* Task prompt *
Provide an exact transcription of all the records.

Plain-text document sources
▼

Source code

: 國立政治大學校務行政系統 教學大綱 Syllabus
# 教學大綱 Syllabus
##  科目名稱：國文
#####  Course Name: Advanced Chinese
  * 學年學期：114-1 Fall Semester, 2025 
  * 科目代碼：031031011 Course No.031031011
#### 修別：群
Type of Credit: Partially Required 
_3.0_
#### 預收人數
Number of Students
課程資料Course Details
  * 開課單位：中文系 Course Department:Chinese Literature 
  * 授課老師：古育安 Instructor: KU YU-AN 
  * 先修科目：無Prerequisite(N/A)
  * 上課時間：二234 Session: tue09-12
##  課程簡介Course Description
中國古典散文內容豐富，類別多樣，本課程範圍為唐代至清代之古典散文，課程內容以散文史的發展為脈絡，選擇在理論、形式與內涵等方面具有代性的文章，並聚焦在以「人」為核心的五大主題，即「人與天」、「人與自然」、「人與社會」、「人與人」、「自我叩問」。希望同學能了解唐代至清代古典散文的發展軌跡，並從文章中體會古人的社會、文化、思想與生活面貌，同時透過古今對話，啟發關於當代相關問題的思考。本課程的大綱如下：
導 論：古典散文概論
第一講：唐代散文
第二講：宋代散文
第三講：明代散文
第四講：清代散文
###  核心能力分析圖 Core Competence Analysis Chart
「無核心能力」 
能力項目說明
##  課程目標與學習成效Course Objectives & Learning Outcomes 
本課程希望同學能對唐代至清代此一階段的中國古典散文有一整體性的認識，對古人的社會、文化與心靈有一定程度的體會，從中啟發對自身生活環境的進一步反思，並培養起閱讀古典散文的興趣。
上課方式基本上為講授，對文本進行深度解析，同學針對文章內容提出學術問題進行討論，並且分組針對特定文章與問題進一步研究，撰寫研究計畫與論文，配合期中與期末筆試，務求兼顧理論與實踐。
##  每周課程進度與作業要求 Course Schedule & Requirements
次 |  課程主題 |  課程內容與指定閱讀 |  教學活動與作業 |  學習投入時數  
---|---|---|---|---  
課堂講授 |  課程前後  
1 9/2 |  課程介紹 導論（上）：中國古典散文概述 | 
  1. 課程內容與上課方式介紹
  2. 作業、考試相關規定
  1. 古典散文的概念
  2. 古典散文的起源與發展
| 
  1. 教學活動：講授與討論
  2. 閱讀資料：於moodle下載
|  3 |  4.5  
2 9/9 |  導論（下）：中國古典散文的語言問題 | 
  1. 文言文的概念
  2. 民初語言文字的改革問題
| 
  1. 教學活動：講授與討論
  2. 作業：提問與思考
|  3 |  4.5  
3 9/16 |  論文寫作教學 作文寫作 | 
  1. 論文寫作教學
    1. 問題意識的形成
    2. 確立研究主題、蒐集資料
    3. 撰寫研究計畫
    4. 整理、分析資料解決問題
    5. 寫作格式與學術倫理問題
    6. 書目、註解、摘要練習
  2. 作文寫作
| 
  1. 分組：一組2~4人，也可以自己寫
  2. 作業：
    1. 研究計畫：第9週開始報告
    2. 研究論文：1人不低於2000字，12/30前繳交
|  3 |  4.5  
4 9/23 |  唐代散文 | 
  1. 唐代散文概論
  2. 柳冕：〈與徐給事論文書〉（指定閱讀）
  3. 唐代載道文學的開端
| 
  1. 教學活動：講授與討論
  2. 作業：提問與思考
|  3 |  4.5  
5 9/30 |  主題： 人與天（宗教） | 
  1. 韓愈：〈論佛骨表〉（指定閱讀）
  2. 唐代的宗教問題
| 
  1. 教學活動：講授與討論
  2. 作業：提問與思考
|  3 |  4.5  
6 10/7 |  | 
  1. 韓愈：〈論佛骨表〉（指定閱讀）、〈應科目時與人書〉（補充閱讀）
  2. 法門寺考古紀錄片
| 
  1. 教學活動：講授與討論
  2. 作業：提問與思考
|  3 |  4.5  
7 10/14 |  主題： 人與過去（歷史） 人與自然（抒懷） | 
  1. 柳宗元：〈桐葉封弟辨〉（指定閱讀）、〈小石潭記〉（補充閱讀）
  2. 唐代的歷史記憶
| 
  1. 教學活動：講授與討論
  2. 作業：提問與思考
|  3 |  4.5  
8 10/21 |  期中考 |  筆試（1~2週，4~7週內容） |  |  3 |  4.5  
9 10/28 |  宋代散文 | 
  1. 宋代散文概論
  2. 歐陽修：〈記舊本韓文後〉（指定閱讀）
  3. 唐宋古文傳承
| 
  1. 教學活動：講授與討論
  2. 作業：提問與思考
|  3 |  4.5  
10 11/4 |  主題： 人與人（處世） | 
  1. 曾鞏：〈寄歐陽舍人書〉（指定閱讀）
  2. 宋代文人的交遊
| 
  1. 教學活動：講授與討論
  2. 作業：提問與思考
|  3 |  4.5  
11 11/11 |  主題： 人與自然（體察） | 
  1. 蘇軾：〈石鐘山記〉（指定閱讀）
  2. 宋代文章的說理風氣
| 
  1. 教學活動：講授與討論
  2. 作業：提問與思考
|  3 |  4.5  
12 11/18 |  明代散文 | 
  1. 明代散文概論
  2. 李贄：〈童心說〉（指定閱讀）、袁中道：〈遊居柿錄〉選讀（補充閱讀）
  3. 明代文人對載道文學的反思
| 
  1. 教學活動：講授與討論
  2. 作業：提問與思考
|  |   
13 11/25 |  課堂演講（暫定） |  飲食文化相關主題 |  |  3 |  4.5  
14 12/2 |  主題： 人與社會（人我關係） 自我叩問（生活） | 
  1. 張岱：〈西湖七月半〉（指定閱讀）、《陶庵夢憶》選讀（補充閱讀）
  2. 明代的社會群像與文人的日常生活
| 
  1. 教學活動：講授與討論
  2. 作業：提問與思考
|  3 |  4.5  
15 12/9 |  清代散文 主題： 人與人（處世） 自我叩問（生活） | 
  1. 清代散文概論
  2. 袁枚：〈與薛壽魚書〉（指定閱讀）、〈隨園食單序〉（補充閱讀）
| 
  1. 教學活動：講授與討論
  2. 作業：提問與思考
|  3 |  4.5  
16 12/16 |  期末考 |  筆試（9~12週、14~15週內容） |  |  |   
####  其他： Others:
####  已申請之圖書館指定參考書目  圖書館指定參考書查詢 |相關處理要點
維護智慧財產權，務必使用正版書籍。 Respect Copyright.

▲

* Solution to the exercise *
Source code

: 國立政治大學校務行政系統 教學大綱 Syllabus
# 教學大綱 Syllabus
##  科目名稱：國文
#####  Course Name: Advanced Chinese
  * 學年學期：114-1 Fall Semester, 2025 
  * 科目代碼：031031011 Course No.031031011
#### 修別：群
Type of Credit: Partially Required 
_3.0_
#### 預收人數
Number of Students
課程資料Course Details
  * 開課單位：中文系 Course Department:Chinese Literature 
  * 授課老師：古育安 Instructor: KU YU-AN 
  * 先修科目：無Prerequisite(N/A)
  * 上課時間：二234 Session: tue09-12
##  課程簡介Course Description
中國古典散文內容豐富，類別多樣，本課程範圍為唐代至清代之古典散文，課程內容以散文史的發展為脈絡，選擇在理論、形式與內涵等方面具有代性的文章，並聚焦在以「人」為核心的五大主題，即「人與天」、「人與自然」、「人與社會」、「人與人」、「自我叩問」。希望同學能了解唐代至清代古典散文的發展軌跡，並從文章中體會古人的社會、文化、思想與生活面貌，同時透過古今對話，啟發關於當代相關問題的思考。本課程的大綱如下：
導 論：古典散文概論
第一講：唐代散文
第二講：宋代散文
第三講：明代散文
第四講：清代散文
###  核心能力分析圖 Core Competence Analysis Chart
「無核心能力」 
能力項目說明
##  課程目標與學習成效Course Objectives & Learning Outcomes 
本課程希望同學能對唐代至清代此一階段的中國古典散文有一整體性的認識，對古人的社會、文化與心靈有一定程度的體會，從中啟發對自身生活環境的進一步反思，並培養起閱讀古典散文的興趣。
上課方式基本上為講授，對文本進行深度解析，同學針對文章內容提出學術問題進行討論，並且分組針對特定文章與問題進一步研究，撰寫研究計畫與論文，配合期中與期末筆試，務求兼顧理論與實踐。
##  每周課程進度與作業要求 Course Schedule & Requirements
次 |  課程主題 |  課程內容與指定閱讀 |  教學活動與作業 |  學習投入時數  
---|---|---|---|---  
課堂講授 |  課程前後  
1 9/2 |  課程介紹 導論（上）：中國古典散文概述 | 
  1. 課程內容與上課方式介紹
  2. 作業、考試相關規定
  1. 古典散文的概念
  2. 古典散文的起源與發展
| 
  1. 教學活動：講授與討論
  2. 閱讀資料：於moodle下載
|  3 |  4.5  
2 9/9 |  導論（下）：中國古典散文的語言問題 | 
  1. 文言文的概念
  2. 民初語言文字的改革問題
| 
  1. 教學活動：講授與討論
  2. 作業：提問與思考
|  3 |  4.5  
3 9/16 |  論文寫作教學 作文寫作 | 
  1. 論文寫作教學
    1. 問題意識的形成
    2. 確立研究主題、蒐集資料
    3. 撰寫研究計畫
    4. 整理、分析資料解決問題
    5. 寫作格式與學術倫理問題
    6. 書目、註解、摘要練習
  2. 作文寫作
| 
  1. 分組：一組2~4人，也可以自己寫
  2. 作業：
    1. 研究計畫：第9週開始報告
    2. 研究論文：1人不低於2000字，12/30前繳交
|  3 |  4.5  
4 9/23 |  唐代散文 | 
  1. 唐代散文概論
  2. 柳冕：〈與徐給事論文書〉（指定閱讀）
  3. 唐代載道文學的開端
| 
  1. 教學活動：講授與討論
  2. 作業：提問與思考
|  3 |  4.5  
5 9/30 |  主題： 人與天（宗教） | 
  1. 韓愈：〈論佛骨表〉（指定閱讀）
  2. 唐代的宗教問題
| 
  1. 教學活動：講授與討論
  2. 作業：提問與思考
|  3 |  4.5  
6 10/7 |  | 
  1. 韓愈：〈論佛骨表〉（指定閱讀）、〈應科目時與人書〉（補充閱讀）
  2. 法門寺考古紀錄片
| 
  1. 教學活動：講授與討論
  2. 作業：提問與思考
|  3 |  4.5  
7 10/14 |  主題： 人與過去（歷史） 人與自然（抒懷） | 
  1. 柳宗元：〈桐葉封弟辨〉（指定閱讀）、〈小石潭記〉（補充閱讀）
  2. 唐代的歷史記憶
| 
  1. 教學活動：講授與討論
  2. 作業：提問與思考
|  3 |  4.5  
8 10/21 |  期中考 |  筆試（1~2週，4~7週內容） |  |  3 |  4.5  
9 10/28 |  宋代散文 | 
  1. 宋代散文概論
  2. 歐陽修：〈記舊本韓文後〉（指定閱讀）
  3. 唐宋古文傳承
| 
  1. 教學活動：講授與討論
  2. 作業：提問與思考
|  3 |  4.5  
10 11/4 |  主題： 人與人（處世） | 
  1. 曾鞏：〈寄歐陽舍人書〉（指定閱讀）
  2. 宋代文人的交遊
| 
  1. 教學活動：講授與討論
  2. 作業：提問與思考
|  3 |  4.5  
11 11/11 |  主題： 人與自然（體察） | 
  1. 蘇軾：〈石鐘山記〉（指定閱讀）
  2. 宋代文章的說理風氣
| 
  1. 教學活動：講授與討論
  2. 作業：提問與思考
|  3 |  4.5  
12 11/18 |  明代散文 | 
  1. 明代散文概論
  2. 李贄：〈童心說〉（指定閱讀）、袁中道：〈遊居柿錄〉選讀（補充閱讀）
  3. 明代文人對載道文學的反思
| 
  1. 教學活動：講授與討論
  2. 作業：提問與思考
|  |   
13 11/25 |  課堂演講（暫定） |  飲食文化相關主題 |  |  3 |  4.5  
14 12/2 |  主題： 人與社會（人我關係） 自我叩問（生活） | 
  1. 張岱：〈西湖七月半〉（指定閱讀）、《陶庵夢憶》選讀（補充閱讀）
  2. 明代的社會群像與文人的日常生活
| 
  1. 教學活動：講授與討論
  2. 作業：提問與思考
|  3 |  4.5  
15 12/9 |  清代散文 主題： 人與人（處世） 自我叩問（生活） | 
  1. 清代散文概論
  2. 袁枚：〈與薛壽魚書〉（指定閱讀）、〈隨園食單序〉（補充閱讀）
| 
  1. 教學活動：講授與討論
  2. 作業：提問與思考
|  3 |  4.5  
16 12/16 |  期末考 |  筆試（9~12週、14~15週內容） |  |  |   
####  其他： Others:
####  已申請之圖書館指定參考書目  圖書館指定參考書查詢 |相關處理要點
維護智慧財產權，務必使用正版書籍。 Respect Copyright.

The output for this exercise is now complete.